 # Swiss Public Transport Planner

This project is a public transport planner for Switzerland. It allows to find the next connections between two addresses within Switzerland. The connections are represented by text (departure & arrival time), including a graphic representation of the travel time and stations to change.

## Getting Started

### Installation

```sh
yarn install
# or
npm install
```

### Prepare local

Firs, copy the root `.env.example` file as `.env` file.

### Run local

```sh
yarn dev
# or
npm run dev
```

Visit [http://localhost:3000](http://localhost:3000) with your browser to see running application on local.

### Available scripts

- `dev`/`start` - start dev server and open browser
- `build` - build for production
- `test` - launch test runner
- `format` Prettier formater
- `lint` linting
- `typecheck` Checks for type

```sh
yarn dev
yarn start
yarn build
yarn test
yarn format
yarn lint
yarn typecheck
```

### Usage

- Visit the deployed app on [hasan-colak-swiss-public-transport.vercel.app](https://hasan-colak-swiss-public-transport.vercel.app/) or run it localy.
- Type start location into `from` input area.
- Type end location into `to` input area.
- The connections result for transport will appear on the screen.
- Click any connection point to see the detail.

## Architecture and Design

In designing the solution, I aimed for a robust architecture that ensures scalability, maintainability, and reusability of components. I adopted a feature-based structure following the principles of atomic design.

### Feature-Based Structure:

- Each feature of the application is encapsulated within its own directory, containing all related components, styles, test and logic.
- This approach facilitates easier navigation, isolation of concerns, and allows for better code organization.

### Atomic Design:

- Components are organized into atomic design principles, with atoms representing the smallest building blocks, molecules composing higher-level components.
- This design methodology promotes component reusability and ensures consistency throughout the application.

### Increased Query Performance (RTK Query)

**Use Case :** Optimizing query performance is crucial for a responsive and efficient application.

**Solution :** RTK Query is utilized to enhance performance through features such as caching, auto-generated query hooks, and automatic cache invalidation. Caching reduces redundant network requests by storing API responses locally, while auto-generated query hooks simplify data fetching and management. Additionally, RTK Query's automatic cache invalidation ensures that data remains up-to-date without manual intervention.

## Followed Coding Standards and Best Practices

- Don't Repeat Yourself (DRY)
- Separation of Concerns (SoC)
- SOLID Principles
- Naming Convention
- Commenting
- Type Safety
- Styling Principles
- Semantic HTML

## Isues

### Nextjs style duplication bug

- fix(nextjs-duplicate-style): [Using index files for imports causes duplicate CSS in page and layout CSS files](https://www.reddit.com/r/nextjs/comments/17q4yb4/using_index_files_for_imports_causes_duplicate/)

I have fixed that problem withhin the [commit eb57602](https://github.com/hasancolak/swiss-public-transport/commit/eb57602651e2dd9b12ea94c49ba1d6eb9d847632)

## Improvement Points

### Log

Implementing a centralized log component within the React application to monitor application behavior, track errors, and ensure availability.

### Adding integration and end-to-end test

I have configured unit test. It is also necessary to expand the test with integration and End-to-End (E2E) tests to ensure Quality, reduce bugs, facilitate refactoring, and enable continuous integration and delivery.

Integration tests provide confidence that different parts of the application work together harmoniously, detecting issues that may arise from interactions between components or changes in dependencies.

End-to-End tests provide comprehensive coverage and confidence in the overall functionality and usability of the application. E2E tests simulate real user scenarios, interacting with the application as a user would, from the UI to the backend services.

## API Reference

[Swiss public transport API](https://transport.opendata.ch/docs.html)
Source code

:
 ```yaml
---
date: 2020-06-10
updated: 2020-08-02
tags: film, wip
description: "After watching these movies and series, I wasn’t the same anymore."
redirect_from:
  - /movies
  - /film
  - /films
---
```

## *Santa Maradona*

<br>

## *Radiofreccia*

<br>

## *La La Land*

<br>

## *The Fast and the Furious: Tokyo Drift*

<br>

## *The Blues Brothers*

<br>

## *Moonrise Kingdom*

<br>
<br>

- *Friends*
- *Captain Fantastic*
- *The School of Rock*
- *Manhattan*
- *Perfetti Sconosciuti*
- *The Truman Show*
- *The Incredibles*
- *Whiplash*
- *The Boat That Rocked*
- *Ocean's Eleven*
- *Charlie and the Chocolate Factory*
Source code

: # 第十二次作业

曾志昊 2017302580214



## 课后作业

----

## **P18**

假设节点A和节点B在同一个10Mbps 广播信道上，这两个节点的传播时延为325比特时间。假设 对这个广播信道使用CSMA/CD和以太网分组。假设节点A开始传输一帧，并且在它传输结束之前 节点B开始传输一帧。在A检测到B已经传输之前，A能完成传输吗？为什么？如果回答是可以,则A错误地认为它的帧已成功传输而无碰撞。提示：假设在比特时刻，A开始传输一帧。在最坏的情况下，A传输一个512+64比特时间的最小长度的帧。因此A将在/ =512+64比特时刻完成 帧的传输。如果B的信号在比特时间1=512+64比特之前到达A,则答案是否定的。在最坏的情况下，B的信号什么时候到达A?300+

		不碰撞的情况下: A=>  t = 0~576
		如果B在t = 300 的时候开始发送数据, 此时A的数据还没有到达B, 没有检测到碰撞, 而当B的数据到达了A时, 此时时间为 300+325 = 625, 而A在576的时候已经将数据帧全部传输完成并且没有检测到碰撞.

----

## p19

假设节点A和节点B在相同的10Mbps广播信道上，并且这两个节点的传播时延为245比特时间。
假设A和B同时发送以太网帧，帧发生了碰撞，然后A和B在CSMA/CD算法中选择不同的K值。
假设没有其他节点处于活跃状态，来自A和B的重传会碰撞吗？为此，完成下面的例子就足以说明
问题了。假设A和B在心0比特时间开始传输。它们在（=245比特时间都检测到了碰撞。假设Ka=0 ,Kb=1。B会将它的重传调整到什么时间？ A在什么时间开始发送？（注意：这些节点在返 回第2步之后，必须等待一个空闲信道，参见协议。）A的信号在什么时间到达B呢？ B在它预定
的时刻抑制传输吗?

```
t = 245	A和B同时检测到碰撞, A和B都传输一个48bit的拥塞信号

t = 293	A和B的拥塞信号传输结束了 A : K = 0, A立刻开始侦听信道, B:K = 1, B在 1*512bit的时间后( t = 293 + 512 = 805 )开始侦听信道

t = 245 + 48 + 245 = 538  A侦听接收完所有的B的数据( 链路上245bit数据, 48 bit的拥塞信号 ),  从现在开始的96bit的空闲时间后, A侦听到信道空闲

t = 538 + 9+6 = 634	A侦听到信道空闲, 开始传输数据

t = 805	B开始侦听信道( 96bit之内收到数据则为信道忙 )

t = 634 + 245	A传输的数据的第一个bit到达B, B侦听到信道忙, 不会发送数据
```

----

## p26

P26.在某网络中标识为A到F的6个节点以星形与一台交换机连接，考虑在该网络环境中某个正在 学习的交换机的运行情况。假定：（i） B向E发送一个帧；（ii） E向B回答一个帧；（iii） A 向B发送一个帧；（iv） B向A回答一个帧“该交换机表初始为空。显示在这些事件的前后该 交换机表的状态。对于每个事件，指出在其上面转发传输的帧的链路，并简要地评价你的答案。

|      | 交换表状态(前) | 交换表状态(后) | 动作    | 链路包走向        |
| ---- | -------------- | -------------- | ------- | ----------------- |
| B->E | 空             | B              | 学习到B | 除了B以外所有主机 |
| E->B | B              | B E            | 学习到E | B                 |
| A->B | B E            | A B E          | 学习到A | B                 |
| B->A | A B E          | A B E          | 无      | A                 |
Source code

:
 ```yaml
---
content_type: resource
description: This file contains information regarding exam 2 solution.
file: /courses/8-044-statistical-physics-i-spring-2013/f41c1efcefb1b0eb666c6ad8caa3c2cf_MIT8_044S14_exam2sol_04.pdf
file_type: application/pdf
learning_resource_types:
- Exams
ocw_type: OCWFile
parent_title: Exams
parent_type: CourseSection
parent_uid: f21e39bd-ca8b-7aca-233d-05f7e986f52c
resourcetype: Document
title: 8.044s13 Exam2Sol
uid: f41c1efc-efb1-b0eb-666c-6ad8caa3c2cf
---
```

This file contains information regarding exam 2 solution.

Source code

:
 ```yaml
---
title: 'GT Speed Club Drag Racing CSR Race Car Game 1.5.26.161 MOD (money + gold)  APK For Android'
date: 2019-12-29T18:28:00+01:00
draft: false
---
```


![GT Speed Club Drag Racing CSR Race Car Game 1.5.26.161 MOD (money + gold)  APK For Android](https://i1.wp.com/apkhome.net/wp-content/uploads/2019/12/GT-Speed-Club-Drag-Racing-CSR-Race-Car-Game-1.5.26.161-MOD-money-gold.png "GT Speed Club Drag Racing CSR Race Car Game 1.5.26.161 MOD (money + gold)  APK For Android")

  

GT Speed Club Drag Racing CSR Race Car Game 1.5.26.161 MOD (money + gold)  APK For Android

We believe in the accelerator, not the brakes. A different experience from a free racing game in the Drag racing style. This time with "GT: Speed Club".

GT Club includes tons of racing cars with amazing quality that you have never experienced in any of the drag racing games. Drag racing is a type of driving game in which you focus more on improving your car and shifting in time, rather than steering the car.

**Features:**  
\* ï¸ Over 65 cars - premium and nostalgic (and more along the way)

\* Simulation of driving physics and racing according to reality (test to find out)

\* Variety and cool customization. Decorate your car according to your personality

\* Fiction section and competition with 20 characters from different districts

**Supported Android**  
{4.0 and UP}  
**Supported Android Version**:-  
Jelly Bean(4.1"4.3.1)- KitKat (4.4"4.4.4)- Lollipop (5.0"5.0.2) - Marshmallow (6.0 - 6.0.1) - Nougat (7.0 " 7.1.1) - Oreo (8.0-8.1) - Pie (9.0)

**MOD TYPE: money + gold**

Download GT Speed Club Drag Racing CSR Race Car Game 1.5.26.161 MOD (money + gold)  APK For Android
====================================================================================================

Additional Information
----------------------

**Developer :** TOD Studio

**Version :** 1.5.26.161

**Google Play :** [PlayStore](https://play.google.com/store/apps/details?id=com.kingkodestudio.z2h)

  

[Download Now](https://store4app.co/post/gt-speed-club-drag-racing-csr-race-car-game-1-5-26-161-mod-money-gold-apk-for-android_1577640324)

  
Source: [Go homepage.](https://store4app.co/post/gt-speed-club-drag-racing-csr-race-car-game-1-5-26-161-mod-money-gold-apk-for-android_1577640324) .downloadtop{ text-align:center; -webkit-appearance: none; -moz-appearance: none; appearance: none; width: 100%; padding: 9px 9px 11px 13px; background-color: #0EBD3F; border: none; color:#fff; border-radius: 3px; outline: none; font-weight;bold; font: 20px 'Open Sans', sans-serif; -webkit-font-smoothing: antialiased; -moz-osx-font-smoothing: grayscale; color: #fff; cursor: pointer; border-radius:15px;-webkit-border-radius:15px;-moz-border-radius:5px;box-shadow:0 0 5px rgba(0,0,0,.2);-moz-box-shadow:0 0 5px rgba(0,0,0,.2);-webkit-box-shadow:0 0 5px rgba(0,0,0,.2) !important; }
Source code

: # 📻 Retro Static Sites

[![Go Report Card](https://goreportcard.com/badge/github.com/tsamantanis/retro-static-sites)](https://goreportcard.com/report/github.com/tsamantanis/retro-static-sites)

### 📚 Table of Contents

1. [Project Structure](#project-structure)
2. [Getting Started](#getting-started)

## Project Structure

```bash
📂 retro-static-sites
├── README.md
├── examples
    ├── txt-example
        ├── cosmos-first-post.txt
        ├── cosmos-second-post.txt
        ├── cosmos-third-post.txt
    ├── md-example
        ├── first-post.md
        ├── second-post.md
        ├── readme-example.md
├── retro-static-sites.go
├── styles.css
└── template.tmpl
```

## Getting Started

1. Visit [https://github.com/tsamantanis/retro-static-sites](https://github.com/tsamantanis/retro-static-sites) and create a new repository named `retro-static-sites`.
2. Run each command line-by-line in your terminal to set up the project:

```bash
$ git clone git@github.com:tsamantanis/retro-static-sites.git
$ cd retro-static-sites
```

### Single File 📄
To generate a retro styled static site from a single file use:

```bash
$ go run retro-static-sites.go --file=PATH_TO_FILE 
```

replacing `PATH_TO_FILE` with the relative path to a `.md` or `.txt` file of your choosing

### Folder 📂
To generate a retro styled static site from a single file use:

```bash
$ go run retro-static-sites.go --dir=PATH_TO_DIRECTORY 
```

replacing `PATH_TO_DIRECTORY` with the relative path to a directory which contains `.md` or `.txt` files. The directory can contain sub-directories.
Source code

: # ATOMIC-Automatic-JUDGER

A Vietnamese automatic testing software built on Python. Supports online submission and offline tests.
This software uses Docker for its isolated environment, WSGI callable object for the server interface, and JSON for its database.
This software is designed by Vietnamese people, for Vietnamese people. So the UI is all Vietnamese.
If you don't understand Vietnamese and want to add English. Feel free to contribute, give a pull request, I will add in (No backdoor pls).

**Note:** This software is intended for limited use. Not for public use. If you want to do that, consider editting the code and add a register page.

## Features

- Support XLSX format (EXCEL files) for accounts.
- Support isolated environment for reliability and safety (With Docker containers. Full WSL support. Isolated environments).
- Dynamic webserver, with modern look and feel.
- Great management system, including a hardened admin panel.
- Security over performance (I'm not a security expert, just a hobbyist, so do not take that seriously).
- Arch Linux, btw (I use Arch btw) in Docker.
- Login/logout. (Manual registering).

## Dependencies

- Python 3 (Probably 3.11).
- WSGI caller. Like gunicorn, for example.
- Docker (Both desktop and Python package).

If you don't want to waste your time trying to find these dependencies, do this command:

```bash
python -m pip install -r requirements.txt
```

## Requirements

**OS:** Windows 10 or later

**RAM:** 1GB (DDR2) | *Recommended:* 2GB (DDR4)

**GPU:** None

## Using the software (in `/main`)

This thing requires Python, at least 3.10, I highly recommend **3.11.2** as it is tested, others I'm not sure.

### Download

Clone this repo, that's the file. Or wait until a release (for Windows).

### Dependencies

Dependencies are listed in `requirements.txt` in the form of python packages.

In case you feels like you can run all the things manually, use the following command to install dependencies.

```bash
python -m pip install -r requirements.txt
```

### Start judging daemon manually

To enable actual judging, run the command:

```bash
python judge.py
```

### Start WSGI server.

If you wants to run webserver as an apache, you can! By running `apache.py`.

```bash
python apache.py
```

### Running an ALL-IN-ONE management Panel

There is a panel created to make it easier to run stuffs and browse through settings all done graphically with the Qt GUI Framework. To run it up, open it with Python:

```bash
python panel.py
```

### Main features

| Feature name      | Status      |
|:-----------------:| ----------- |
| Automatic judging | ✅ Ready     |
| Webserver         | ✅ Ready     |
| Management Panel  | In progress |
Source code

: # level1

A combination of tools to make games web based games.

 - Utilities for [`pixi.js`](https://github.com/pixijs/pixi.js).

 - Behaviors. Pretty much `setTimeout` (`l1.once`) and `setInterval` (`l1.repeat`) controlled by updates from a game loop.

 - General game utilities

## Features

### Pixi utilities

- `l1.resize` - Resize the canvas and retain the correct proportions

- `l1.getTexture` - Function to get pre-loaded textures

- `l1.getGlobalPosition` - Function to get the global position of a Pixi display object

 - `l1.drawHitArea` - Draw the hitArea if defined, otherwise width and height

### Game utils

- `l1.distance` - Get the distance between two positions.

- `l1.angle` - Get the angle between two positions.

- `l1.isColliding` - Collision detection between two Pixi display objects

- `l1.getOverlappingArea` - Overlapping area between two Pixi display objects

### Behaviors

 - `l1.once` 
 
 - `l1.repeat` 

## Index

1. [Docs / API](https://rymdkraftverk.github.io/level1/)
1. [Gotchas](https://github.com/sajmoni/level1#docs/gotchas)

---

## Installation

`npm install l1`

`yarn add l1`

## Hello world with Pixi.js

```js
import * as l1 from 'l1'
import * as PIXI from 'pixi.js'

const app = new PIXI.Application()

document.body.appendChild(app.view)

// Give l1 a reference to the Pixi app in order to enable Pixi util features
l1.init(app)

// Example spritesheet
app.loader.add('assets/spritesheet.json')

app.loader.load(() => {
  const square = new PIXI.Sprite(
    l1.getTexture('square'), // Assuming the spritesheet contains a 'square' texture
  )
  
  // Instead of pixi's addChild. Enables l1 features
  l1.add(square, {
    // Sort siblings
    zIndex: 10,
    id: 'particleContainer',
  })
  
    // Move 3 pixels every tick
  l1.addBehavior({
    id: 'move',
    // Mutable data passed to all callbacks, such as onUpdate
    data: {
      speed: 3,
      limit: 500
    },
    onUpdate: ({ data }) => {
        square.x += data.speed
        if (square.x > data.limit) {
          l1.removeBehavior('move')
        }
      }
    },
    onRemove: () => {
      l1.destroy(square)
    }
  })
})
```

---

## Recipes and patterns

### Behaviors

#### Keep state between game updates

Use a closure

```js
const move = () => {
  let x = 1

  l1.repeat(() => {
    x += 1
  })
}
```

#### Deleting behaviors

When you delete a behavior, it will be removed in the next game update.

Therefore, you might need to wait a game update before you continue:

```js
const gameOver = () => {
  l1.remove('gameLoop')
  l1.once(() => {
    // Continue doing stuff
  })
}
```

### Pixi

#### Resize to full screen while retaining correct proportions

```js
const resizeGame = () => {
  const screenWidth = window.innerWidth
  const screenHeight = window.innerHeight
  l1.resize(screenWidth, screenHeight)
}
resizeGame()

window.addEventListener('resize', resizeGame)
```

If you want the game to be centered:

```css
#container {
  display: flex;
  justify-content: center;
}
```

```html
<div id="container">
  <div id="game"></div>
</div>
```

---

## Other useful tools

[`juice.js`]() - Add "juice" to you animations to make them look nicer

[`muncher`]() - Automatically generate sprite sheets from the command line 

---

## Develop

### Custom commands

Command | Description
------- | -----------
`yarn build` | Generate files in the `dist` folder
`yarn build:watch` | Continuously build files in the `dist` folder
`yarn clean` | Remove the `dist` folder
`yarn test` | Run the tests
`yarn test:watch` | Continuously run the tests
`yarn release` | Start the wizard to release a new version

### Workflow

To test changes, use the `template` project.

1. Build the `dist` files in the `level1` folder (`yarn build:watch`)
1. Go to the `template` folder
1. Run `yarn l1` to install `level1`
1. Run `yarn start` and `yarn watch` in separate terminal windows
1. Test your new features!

* [Work required]: Within the records above, count each line holding "money". Write down only the number.

* [Solution]: 7